Schon ein erster Pilot zeigt in der Regel so interessante Ergebnisse bei der Analyse der Prozessdaten auf, dass sich in der Vergangenheit mehr als 80 % der Unternehmen dafür entschieden haben, die Lösung in den Betrieb zu übernehmen und nach und nach weiter auszurollen. So setzen beispielsweise Unternehmen wie Siemens und ABB seit vielen Jahren Celonis Process Mining ein und konnten ihre Supply Chain damit nachhaltig optimieren.

Welchen konkreten Nutzen birgt der Einsatz von Process Mining für das Supply Chain Management?
Dr. Gerken:
Wenn man die strategische Bedeutung der Technologie erkannt hat, ist offensichtlich, welche enormen Einsparungen sich damit erreichen lassen. Process Mining ist eine Analysemöglichkeit, die in einer bisher nicht dagewesenen Detailtiefe Transparenz in sämtliche Prozesse bringt – von der Kundenanforderung bis zur Auslieferung beim Kunden. Vor diesem Hintergrund lassen sich überzeugende Beispielrechnungen erstellen. Wenn etwa die Umschlagshäufigkeit um mehrere Prozentpunkte verbessert wird, lässt sich dies direkt auf die Lagerkosten umrechnen, so dass in einem durchschnittlichen mittelständischen Unternehmen durchaus Kostenersparnisse im siebenstelligen Bereich zusammenkommen können.

Gibt es neben dem Supply Chain Management noch andere typische Einsatzgebiete für das Process Mining?
Dr. Gerken:
Selbstverständlich! Process Mining ist eine Grundlagentechnologie und kann in allen Branchen, jeglichen Unternehmensbereichen sowie für alle digitalen Prozesse angewendet werden.
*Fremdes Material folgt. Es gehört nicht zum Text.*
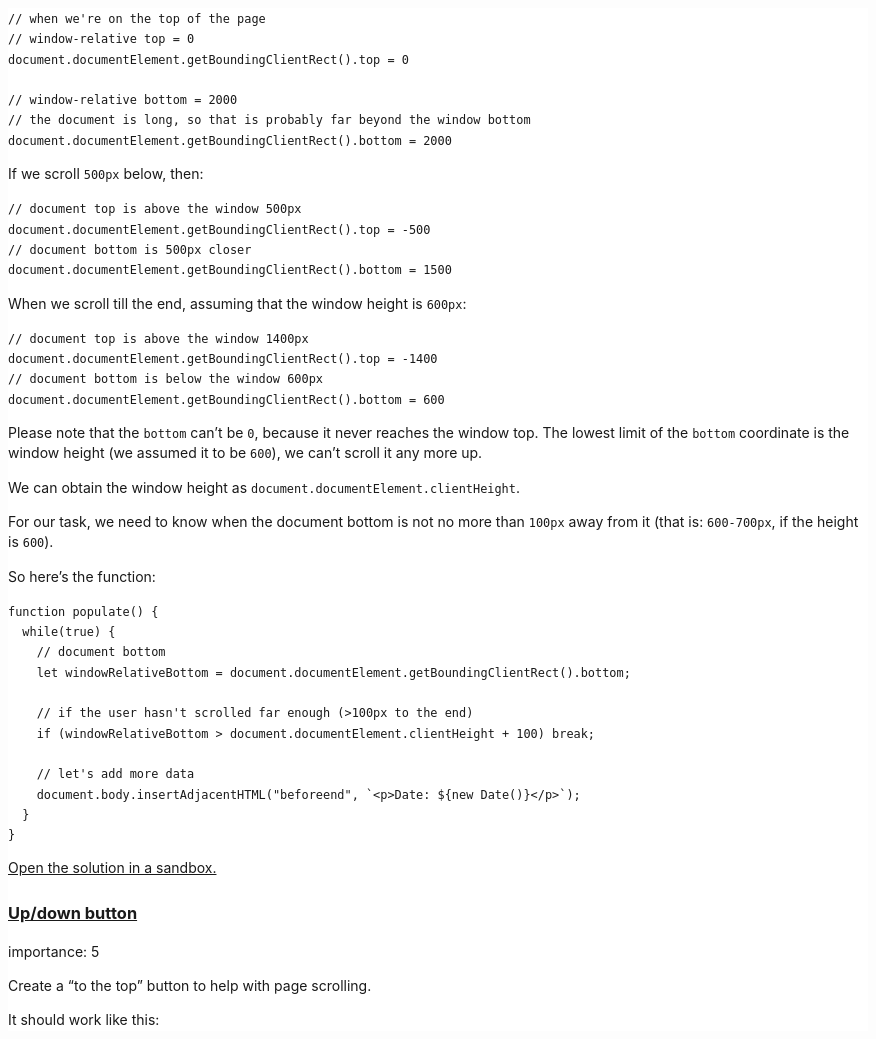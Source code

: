     // when we're on the top of the page
    // window-relative top = 0
    document.documentElement.getBoundingClientRect().top = 0

    // window-relative bottom = 2000
    // the document is long, so that is probably far beyond the window bottom
    document.documentElement.getBoundingClientRect().bottom = 2000

If we scroll `500px` below, then:

    // document top is above the window 500px
    document.documentElement.getBoundingClientRect().top = -500
    // document bottom is 500px closer
    document.documentElement.getBoundingClientRect().bottom = 1500

When we scroll till the end, assuming that the window height is `600px`:

    // document top is above the window 1400px
    document.documentElement.getBoundingClientRect().top = -1400
    // document bottom is below the window 600px
    document.documentElement.getBoundingClientRect().bottom = 600

Please note that the `bottom` can’t be `0`, because it never reaches the window top. The lowest limit of the `bottom` coordinate is the window height (we assumed it to be `600`), we can’t scroll it any more up.

We can obtain the window height as `document.documentElement.clientHeight`.

For our task, we need to know when the document bottom is not no more than `100px` away from it (that is: `600-700px`, if the height is `600`).

So here’s the function:

    function populate() {
      while(true) {
        // document bottom
        let windowRelativeBottom = document.documentElement.getBoundingClientRect().bottom;

        // if the user hasn't scrolled far enough (>100px to the end)
        if (windowRelativeBottom > document.documentElement.clientHeight + 100) break;

        // let's add more data
        document.body.insertAdjacentHTML("beforeend", `<p>Date: ${new Date()}</p>`);
      }
    }

[Open the solution in a sandbox.](https://plnkr.co/edit/VVJZRWimYbGiMkqJ?p=preview)

### <a href="#up-down-button" id="up-down-button" class="main__anchor">Up/down button</a>

<a href="/task/updown-button" class="task__open-link"></a>

<span class="task__importance" title="How important is the task, from 1 to 5">importance: 5</span>

Create a “to the top” button to help with page scrolling.

It should work like this:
Die Technologie wird bereits von mehr als 200 Kunden aus mehr als fünfzehn Branchen genutzt, darunter von Fortune-500-Unternehmen wie Siemens, KPMG, Deloitte, Bayer und Vodafone sowie einer Vielzahl mittelständischer Unternehmen. Der Bereich Logistik ist dabei nur eines der vielen möglichen Einsatzgebiete. Viele unserer Kunden verwenden die Software, um ihre Prozesse im Einkauf, im Personalwesen oder im IT-Service-Management zu optimieren. Und auch im Vertrieb, in der Revision oder sogar in der Produktion sorgt Process Mining für mehr Transparenz und Effizienz.